Toutefois, c'est la volonté du Système 1 qui vous fait directement agir, pas celle du Système 2. Le Système 1 est de plus bas niveau, ne se soucie pas de planification. Votre volonté a quelquefois de mauvaises idées. Vous voulez lancer des avions en papier, gribouiller sur une feuille, cliquer sur des titres accrocheurs, alors que vous aviez prévu de travailler, de vous entraîner, ou plus généralement d'être productif. Le Système 2 est censé garder un œil sur le système 1, et vous faire faire des actions contre-intuitives pour votre propre bien.

Les astuces pour stimuler votre volonté marchent, mais sont coûteuses. Elles absorbent une partie de votre attention, demandent un effort conscient pour maintenir votre concentration. Il est beaucoup plus simple de laisser la volonté du Système 1 faire tout le travail, le Système 2 restant à sa place : la pensée abstraite, pas la microgestion du Système 1. Cet état, c'est le flow, où la volonté du Système 1 reste élevée et s'auto-entretient tant que rien ne vient la perturber (et hélas, ça arrive facilement ; c'est un état fragile).

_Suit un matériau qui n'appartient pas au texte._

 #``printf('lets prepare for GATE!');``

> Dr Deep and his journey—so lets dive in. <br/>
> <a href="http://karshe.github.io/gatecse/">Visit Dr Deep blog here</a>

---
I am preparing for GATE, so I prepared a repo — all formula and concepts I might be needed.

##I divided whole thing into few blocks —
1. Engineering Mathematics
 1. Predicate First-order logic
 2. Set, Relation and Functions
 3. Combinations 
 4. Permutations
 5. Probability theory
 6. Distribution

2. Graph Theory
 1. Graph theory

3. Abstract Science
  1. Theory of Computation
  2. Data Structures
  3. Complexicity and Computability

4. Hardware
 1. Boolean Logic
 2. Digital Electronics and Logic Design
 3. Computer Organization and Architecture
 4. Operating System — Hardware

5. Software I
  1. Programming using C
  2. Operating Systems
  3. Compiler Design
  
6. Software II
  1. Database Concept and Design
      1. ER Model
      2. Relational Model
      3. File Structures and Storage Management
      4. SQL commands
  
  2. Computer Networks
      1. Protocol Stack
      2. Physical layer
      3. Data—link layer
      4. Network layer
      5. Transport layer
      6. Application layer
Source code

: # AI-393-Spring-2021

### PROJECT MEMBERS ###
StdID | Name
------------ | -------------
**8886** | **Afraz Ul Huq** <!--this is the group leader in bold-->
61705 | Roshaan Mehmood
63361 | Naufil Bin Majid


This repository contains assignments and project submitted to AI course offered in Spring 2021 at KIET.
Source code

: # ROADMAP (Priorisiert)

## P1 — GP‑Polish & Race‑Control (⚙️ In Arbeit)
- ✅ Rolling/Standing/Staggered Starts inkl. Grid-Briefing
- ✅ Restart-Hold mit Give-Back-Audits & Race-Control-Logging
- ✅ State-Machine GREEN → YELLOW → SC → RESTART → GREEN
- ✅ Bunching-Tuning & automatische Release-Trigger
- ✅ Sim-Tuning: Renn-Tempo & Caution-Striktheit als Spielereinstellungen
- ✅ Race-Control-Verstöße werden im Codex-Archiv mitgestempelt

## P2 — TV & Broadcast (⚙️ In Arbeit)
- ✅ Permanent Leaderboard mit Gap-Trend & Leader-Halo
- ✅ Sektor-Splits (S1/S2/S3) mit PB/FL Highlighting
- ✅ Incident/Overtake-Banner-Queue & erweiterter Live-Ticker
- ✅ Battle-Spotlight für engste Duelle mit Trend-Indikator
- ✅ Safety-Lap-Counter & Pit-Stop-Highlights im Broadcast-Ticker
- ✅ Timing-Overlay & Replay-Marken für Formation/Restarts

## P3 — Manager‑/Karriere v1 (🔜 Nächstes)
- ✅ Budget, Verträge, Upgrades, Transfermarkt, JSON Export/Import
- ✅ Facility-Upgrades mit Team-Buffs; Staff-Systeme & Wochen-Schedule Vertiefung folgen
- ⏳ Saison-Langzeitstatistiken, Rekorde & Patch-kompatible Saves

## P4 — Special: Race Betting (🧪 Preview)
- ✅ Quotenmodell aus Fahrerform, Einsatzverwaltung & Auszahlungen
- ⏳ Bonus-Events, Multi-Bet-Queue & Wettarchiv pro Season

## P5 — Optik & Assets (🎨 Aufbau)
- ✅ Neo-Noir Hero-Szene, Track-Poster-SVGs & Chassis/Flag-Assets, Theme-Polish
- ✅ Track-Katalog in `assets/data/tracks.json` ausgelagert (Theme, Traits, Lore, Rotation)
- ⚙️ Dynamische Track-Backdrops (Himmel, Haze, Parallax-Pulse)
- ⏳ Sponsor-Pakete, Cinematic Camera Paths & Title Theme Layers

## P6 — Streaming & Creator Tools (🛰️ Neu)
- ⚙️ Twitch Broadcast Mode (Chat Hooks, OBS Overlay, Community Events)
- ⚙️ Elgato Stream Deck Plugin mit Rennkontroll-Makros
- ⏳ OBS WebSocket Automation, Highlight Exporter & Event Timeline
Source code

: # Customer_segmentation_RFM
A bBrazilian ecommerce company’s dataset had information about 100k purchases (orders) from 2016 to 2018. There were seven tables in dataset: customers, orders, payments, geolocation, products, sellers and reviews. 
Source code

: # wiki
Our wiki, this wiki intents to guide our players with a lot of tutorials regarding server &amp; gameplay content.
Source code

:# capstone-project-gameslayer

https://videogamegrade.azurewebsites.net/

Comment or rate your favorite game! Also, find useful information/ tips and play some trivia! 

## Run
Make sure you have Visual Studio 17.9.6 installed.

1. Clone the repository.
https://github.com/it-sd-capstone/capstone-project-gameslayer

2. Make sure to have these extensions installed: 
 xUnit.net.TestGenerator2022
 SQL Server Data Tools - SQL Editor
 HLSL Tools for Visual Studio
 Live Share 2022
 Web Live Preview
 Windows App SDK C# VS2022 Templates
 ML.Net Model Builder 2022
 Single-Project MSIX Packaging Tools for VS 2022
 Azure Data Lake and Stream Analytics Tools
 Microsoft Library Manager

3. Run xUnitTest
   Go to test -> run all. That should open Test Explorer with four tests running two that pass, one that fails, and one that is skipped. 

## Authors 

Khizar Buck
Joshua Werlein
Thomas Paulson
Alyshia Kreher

À l'inverse, décider d'ignorer complètement le Système 1 en vous forçant à faire des choses n'est ni sain ni productif. Si vous fermez les yeux sur la stimulation naturelle qui apparaît quand vous faites ce qui vous plaît, vous allez contraindre votre volonté à suivre un plan "optimal" quelconque de votre invention, en vous tuant à la tâche. Vous n'êtes pas une machine. Votre corps fait partie de vous, il n'est pas juste le truc qui contient votre pensée, ni un amas de cellules paresseux avec lequel il faut négocier.

Ma conception d'une lutte efficace contre l'akrasie n'est pas de titiller incessamment le Système 1, mais de créer un terrain favorable où les deux Systèmes seront en accord sur la marche à suivre ; où vous ne percevrez pas de signaux contradictoires tels que "je n'ai pas tellement envie de faire ça, est-ce bien nécessaire ?" en permanence. Le but est de faire de la productivité votre mode d'opération par défaut, de la rendre plus attirante que de ne rien faire. Comment y arriver sera traité dans de futurs articles.

Mes remerciements à regex, qui a initié la discussion dont cet article est issu. J'ai emprunté son "plus attirant que de ne rien faire". J'aime beaucoup cette formulation.